━━ Records shown ━━
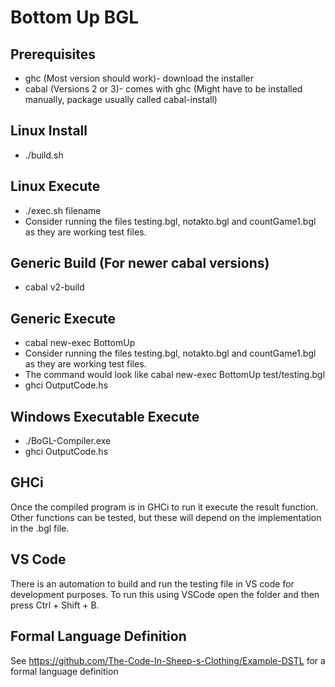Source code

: # Bottom Up BGL

## Prerequisites
* ghc (Most version should work)- download the installer
* cabal (Versions 2 or 3)- comes with ghc (Might have to be installed manually, package usually called cabal-install)

## Linux Install
* ./build.sh

## Linux Execute
* ./exec.sh filename
* Consider running the files testing.bgl, notakto.bgl and countGame1.bgl as they are working test files.

## Generic Build (For newer cabal versions)
* cabal v2-build

## Generic Execute
* cabal new-exec BottomUp <filename>
* Consider running the files testing.bgl, notakto.bgl and countGame1.bgl as they are working test files.
* The command would look like cabal new-exec BottomUp test/testing.bgl
* ghci OutputCode.hs

## Windows Executable Execute
* ./BoGL-Compiler.exe <filename>
* ghci OutputCode.hs

## GHCi
Once the compiled program is in GHCi to run it execute the result function. Other functions can be tested, but these will depend on the implementation in the .bgl file.

## VS Code
There is an automation to build and run the testing file in VS code for development purposes. To run this using VSCode open the folder and then press Ctrl + Shift + B.

## Formal Language Definition
See https://github.com/The-Code-In-Sheep-s-Clothing/Example-DSTL for a formal language definition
━━━
What you will do:
Above are the records; repeat them all exactly, without the pictures.

Your response:
Source code

: # Bottom Up BGL

## Prerequisites
* ghc (Most version should work)- download the installer
* cabal (Versions 2 or 3)- comes with ghc (Might have to be installed manually, package usually called cabal-install)

## Linux Install
* ./build.sh

## Linux Execute
* ./exec.sh filename
* Consider running the files testing.bgl, notakto.bgl and countGame1.bgl as they are working test files.

## Generic Build (For newer cabal versions)
* cabal v2-build

## Generic Execute
* cabal new-exec BottomUp <filename>
* Consider running the files testing.bgl, notakto.bgl and countGame1.bgl as they are working test files.
* The command would look like cabal new-exec BottomUp test/testing.bgl
* ghci OutputCode.hs

## Windows Executable Execute
* ./BoGL-Compiler.exe <filename>
* ghci OutputCode.hs

## GHCi
Once the compiled program is in GHCi to run it execute the result function. Other functions can be tested, but these will depend on the implementation in the .bgl file.

## VS Code
There is an automation to build and run the testing file in VS code for development purposes. To run this using VSCode open the folder and then press Ctrl + Shift + B.

## Formal Language Definition
See https://github.com/The-Code-In-Sheep-s-Clothing/Example-DSTL for a formal language definition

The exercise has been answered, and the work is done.